California Supreme Court Issues Narrow Opinion on Los Angeles Airport as a Public Forum

On March 25, the California Supreme Court issued a very narrow opinion in International Society for Krishna Consciousness of California v City of Los Angeles, S164272. This very old case, which is also pending in the 9th circuit, deals with whether the Society for Krishna Consciousness should be permitted to ask for donations at the Los Angeles Airport.

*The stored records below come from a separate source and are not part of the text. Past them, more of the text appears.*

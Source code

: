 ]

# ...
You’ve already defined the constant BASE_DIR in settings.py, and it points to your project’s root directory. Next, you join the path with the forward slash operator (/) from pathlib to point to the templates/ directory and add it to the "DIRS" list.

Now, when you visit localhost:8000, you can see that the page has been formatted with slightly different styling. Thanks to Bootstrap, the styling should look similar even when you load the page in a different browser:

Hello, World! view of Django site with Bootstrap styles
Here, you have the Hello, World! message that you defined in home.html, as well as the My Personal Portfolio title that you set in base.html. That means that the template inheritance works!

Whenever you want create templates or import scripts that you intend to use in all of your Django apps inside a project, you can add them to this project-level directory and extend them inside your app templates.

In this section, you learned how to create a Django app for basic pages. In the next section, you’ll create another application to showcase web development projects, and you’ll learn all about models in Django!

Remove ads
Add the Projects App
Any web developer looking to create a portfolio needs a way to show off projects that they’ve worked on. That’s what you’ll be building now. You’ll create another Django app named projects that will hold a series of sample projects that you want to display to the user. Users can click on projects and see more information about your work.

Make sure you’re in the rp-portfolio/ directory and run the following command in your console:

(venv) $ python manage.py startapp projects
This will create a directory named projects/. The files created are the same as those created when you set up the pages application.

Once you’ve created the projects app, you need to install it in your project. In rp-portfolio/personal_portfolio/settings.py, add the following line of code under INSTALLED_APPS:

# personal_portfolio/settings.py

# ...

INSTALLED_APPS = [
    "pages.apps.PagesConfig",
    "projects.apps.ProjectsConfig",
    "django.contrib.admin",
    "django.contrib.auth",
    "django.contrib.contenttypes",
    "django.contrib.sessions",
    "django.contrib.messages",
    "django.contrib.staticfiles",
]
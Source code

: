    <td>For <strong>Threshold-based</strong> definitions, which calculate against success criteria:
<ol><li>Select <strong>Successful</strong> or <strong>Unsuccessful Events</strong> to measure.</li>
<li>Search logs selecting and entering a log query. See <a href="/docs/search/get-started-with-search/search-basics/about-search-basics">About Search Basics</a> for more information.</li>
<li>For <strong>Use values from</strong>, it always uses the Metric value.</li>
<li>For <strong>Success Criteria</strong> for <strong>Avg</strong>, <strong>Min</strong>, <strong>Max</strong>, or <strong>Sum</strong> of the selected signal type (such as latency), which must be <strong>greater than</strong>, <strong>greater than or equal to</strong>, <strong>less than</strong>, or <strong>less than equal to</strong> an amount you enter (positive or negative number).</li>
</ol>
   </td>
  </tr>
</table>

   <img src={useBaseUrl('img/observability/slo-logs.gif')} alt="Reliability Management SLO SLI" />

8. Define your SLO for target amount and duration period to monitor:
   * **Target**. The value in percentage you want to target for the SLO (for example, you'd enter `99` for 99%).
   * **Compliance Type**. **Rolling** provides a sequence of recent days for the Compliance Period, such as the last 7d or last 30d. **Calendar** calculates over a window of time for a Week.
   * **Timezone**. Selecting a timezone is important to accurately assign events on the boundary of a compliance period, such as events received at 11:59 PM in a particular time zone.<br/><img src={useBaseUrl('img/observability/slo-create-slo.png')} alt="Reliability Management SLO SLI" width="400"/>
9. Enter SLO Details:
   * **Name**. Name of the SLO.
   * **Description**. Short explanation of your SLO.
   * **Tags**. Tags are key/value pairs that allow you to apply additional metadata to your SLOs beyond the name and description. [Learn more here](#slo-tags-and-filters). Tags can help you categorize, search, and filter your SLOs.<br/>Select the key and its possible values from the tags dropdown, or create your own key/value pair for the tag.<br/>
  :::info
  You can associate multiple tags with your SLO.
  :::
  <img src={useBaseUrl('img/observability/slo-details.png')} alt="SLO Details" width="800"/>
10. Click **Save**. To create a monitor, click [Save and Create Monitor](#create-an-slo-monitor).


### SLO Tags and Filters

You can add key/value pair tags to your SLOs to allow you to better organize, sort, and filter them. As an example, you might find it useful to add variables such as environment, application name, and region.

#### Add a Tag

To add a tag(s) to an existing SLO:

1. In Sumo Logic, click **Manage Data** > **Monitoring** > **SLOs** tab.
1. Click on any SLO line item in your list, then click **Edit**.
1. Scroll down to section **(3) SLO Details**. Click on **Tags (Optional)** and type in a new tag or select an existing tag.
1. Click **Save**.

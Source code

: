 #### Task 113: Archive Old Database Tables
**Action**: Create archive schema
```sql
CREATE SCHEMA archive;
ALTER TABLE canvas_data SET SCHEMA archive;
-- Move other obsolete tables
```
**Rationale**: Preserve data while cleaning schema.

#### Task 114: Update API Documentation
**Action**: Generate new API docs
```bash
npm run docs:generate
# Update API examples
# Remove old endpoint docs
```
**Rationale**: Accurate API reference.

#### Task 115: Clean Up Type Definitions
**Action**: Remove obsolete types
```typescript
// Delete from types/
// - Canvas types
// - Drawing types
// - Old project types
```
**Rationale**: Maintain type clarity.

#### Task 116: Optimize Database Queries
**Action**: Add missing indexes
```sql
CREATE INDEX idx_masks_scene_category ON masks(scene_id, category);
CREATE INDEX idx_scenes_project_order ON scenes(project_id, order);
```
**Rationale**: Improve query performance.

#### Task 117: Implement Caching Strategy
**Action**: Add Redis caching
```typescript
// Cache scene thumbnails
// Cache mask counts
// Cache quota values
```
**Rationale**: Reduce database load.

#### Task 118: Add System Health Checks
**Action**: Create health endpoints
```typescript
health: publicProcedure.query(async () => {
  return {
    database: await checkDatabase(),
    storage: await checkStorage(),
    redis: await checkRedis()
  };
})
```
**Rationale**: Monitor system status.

The California Supreme Court had been asked by the 9th circuit to decide whether the Los Angeles International Airport is a public forum under the California Constitution. But the California Supreme Court majority chose not to answer that question. Instead, it ruled that regardless of whether the airport is a public forum or not, the California Constitution does permit the airport to ban asking people for money at the airport. The majority said that prohibiting persons from soliciting the immediate receipt of funds at the airport is a narrowly tailored regulation of expressive activity, different from any broader ban on leafletting. In other words, soliciting funds causes bigger problems than other First Amendment activity, because soliciting funds requires willing persons to stop, fumble for and perhaps drop money; also soliciting funds can include the targeting of vulnerable and easily coerced persons, misrepresentation of the solicitor’s cause, and outright theft.

Cases involving public fora are of vital interest to groups that circulate petitions. Airports, of course, are almost completely useless for circulating petitions, because people at airports are generally not local residents and their signatures wouldn’t be valid. But a broad decision, saying that government-owned airports are not public fora, would have been a bad precedent for other government-owned places with a great deal of pedestrian traffic.

All seven justices agreed that the ban on soliciting funds is valid. One justice would have included in the opinion a conclusion that airports are public fora, and three justices wanted to include in the opinion a conclusion that airports are not public fora.